The Democrat lawmakers also believe that the new voting law changes are reminiscent of laws that historically kept African Americans, as well as Native Americans and poor Whites, from voting in Southern states.
Such laws included poll taxes and literacy tests, which required people to pay taxes to vote and tested the literacy of potential voters, respectively. These laws were abolished by the Voting Rights Act (VRA) in 1965, making it illegal to dilute minority voters’ voices.
However, the Democrat lawmakers feel that abolishing such laws only created avenues for newer voting laws that could disadvantage the electorate.
For example, the Democrat lawmakers share the publicized story of Ms. Dorothy Cooper, an age 96 woman who has voted for the last 70 years with no trouble. This year, she had a difficult time obtaining the necessary voting ID under new voting law in Tennessee.
She was turned away from obtaining her ID twice, once because she brought her birth certificate without her marriage certificate to show her name change. The other time she brought her birth and marriage certificates, her telephone bill, and her lease, but did not have her social security card.
After U.S. media highly publicized her situation, she obtained the necessary identification.
Republican lawmakers believe the new laws will prevent illegal immigrants from voting, as well as make it more difficult for people to cast ballots in multiple states.
“I have no desire to suppress people from voting,” South Carolina Republican Senator Lindsey Graham was quoted in AFP. “When it comes to voting, I don't think it's too much of a stretch to say you have to prove that you are who you say you are.”
Cali’s introduced legislation
California’s Assembly Bill’s (AB) 663 and 945, which also would have required voting ID law changes, have failed.
As the nationwide state voting law changes have been reportedly backed by Republicans in most states, some of California’s voting law change bills have been backed and even authored by Democrats.
The State almost passed a bill regulating voting registration, making it difficult for third party groups registering voters to pay their employees based on how many people employees attempted to register.
Senate Bill (SB) 205, authored by 34th Senate District Democrat Senator Lou Correa, was introduced to the State legislature in February 2011 and vetoed by Governor Jerry Brown in October 2011.
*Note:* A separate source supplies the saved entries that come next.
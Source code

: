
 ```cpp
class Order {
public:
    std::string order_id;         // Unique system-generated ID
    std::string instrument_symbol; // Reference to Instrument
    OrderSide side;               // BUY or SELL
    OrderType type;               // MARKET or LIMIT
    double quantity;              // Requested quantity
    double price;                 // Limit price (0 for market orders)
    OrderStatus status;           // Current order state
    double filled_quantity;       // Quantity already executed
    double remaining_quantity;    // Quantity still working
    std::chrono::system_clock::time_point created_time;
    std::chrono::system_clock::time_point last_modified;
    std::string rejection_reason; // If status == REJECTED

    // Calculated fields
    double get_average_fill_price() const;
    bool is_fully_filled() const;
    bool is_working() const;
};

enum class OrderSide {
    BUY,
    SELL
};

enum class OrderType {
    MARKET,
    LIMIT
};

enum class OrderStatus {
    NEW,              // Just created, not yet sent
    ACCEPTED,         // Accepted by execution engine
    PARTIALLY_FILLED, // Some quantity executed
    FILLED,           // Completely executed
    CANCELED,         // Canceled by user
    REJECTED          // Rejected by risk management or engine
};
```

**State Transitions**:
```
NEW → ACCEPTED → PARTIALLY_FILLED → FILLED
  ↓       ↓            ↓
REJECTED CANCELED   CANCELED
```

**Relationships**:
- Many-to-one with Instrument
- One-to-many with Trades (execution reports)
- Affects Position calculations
In the bill, Senator Correa wrote that in 2010, Orange County elections officials received complaints from voters saying they were re-registered with a political party without their permission. Companies registering voters paid their employees $8-10 for every completed voter registration card.
“I understand the author's desire to stop fraudulent voter registration,” Governor Brown wrote in a veto message. “Efforts to register voters should be encouraged, not criminalized.”
Senator Correa was, however, successful in another voting law change he authored.
In October 2011, Governor Brown signed SB 183, allowing the State to count ballots that have identifiable marks or information on them, like a scribble to ensure a working pen.
Prior to the new law, ballots with identifiable marks or information were tossed out.
“This bill not only ensures more votes get counted, but also educates voters on how to properly mark their ballot,” Senator Correa was quoted in a press release. “This new law makes a simple change to our elections process that will substantially benefit California voters.”
Thought to consider
Are voting law changes helpful for your community? Will they hinder your community’s democratic participation?